Xiao Li; Zhenbao Liu; Hailong Hong; Limin Han; Ning Zhu

doi:10.1039/d2ra03134e

Catalyst-free reductive cyclization of bis(2-aminophenyl) disulfide with CO₂ in the presence of BH₃NH₃ to synthesize 2-unsubstituted benzothiazole derivatives

RSC Adv. 2022 Jun 20;12(28):18107-18114. doi: 10.1039/d2ra03134e. eCollection 2022 Jun 14.

Authors

Xiao Li^{1

2

3}, Zhenbao Liu^{1

2

3}, Hailong Hong^{1

2

3}, Limin Han^{1

2

3

4}, Ning Zhu^{1

2

3}

Affiliations

¹ College of Chemical Engineering, Inner Mongolia University of Technology Hohhot 010051 China hanlimin_442@hotmail.com zhuning@imut.edu.cn.
² Key Laboratory of CO2 Resource Utilization at Universities of Inner Mongolia Autonomous Region Hohhot 010051 China.
³ Inner Mongolia Engineering Research Center for CO2 Capture and Utilization Hohhot 010051 China.
⁴ Wu Hai Vocational &Technical College Wu Hai 010070 China.

Abstract

An efficient and catalyst-free methodology for the reductive cyclization of various disulfides using BH₃NH₃ as a reductant and CO₂ as a C1 resource was developed. The desired 2-unsubstituted benzothiazole derivatives were obtained in good to excellent yields.

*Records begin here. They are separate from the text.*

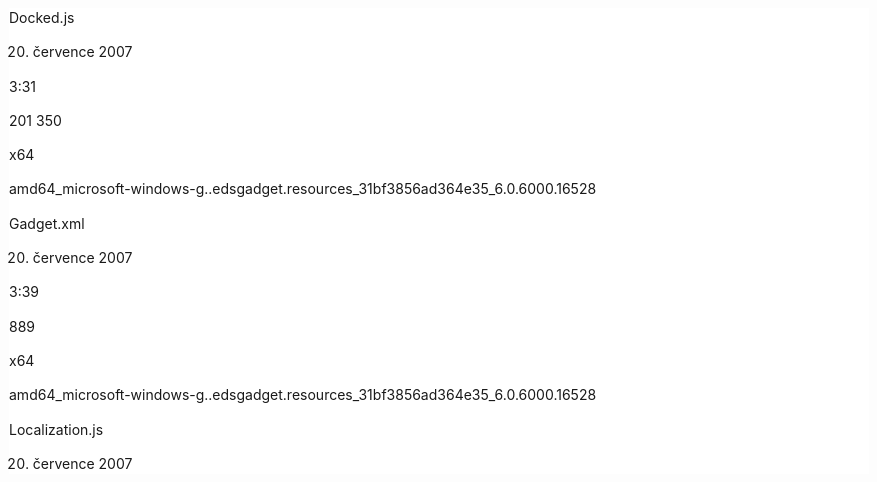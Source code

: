 Docked.js
</td>
<td>

20. července 2007
</td>
<td>

3:31
</td>
<td>

201 350
</td>
<td>

x64
</td>
<td>

amd64_microsoft-windows-g..edsgadget.resources_31bf3856ad364e35_6.0.6000.16528
</td></tr>
<tr>

<td>

Gadget.xml
</td>
<td>

20. července 2007
</td>
<td>

3:39
</td>
<td>

889
</td>
<td>

x64
</td>
<td>

amd64_microsoft-windows-g..edsgadget.resources_31bf3856ad364e35_6.0.6000.16528
</td></tr>
<tr>

<td>

Localization.js
</td>
<td>

20. července 2007
</td>
<td>
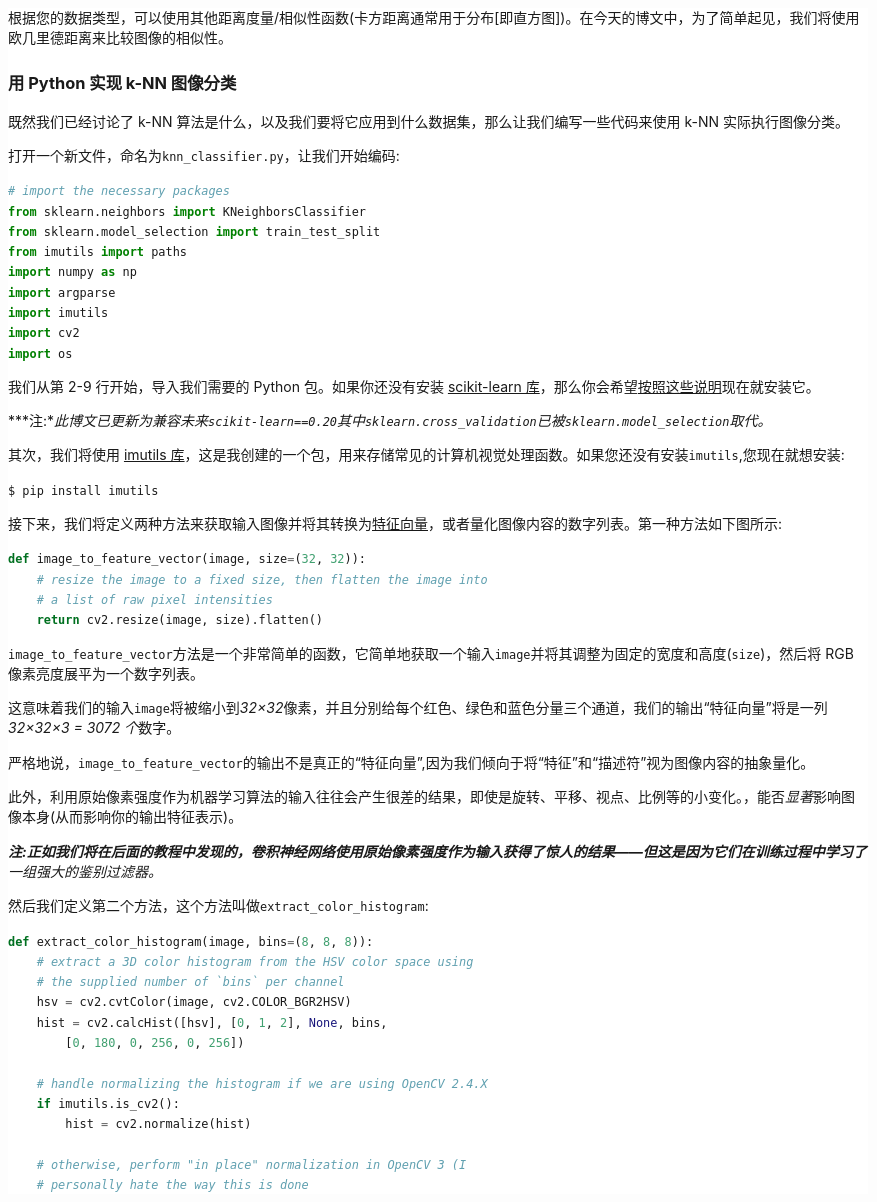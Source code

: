 根据您的数据类型，可以使用其他距离度量/相似性函数(卡方距离通常用于分布[即直方图])。在今天的博文中，为了简单起见，我们将使用欧几里德距离来比较图像的相似性。

### 用 Python 实现 k-NN 图像分类

既然我们已经讨论了 k-NN 算法是什么，以及我们要将它应用到什么数据集，那么让我们编写一些代码来使用 k-NN 实际执行图像分类。

打开一个新文件，命名为`knn_classifier.py`，让我们开始编码:

```py
# import the necessary packages
from sklearn.neighbors import KNeighborsClassifier
from sklearn.model_selection import train_test_split
from imutils import paths
import numpy as np
import argparse
import imutils
import cv2
import os

```

我们从第 2-9 行开始，导入我们需要的 Python 包。如果你还没有安装 [scikit-learn 库](http://scikit-learn.org/stable/)，那么你会希望[按照这些说明](http://scikit-learn.org/stable/install.html)现在就安装它。

***注:**此博文已更新为兼容未来`scikit-learn==0.20`其中`sklearn.cross_validation`已被`sklearn.model_selection`取代。*

其次，我们将使用 [imutils 库](https://github.com/jrosebr1/imutils)，这是我创建的一个包，用来存储常见的计算机视觉处理函数。如果您还没有安装`imutils`,您现在就想安装:

```py
$ pip install imutils

```

接下来，我们将定义两种方法来获取输入图像并将其转换为[特征向量](https://pyimagesearch.com/2014/03/03/charizard-explains-describe-quantify-image-using-feature-vectors/)，或者量化图像内容的数字列表。第一种方法如下图所示:

```py
def image_to_feature_vector(image, size=(32, 32)):
	# resize the image to a fixed size, then flatten the image into
	# a list of raw pixel intensities
	return cv2.resize(image, size).flatten()

```

`image_to_feature_vector`方法是一个非常简单的函数，它简单地获取一个输入`image`并将其调整为固定的宽度和高度(`size`)，然后将 RGB 像素亮度展平为一个数字列表。

这意味着我们的输入`image`将被缩小到*32×32*像素，并且分别给每个红色、绿色和蓝色分量三个通道，我们的输出“特征向量”将是一列*32×32×3 = 3072 个*数字。

严格地说，`image_to_feature_vector`的输出不是真正的“特征向量”,因为我们倾向于将“特征”和“描述符”视为图像内容的抽象量化。

此外，利用原始像素强度作为机器学习算法的输入往往会产生很差的结果，即使是旋转、平移、视点、比例等的小变化。，能否*显著*影响图像本身(从而影响你的输出特征表示)。

***注:**正如我们将在后面的教程中发现的，卷积神经网络使用原始像素强度作为输入获得了惊人的结果——但这是因为它们**在训练过程中学习了**一组强大的鉴别过滤器。*

然后我们定义第二个方法，这个方法叫做`extract_color_histogram`:

```py
def extract_color_histogram(image, bins=(8, 8, 8)):
	# extract a 3D color histogram from the HSV color space using
	# the supplied number of `bins` per channel
	hsv = cv2.cvtColor(image, cv2.COLOR_BGR2HSV)
	hist = cv2.calcHist([hsv], [0, 1, 2], None, bins,
		[0, 180, 0, 256, 0, 256])

	# handle normalizing the histogram if we are using OpenCV 2.4.X
	if imutils.is_cv2():
		hist = cv2.normalize(hist)

	# otherwise, perform "in place" normalization in OpenCV 3 (I
	# personally hate the way this is done
```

Moreover, mechanism investigation demonstrated that BH₃NH₃ played an important role in the formation of benzothiazole. As a reducing agent, BH₃NH₃ reduced CO₂ and cleaved the S-S bond of the disulfide efficiently. In addition, the N-H bond of the amino group was also activated by BH₃NH₃. To the best of our knowledge, this is an unprecedented catalyst-free protocol for the synthesis of 2-unsubstituted benzothiazole from bis(2-aminophenyl) disulfide and CO₂.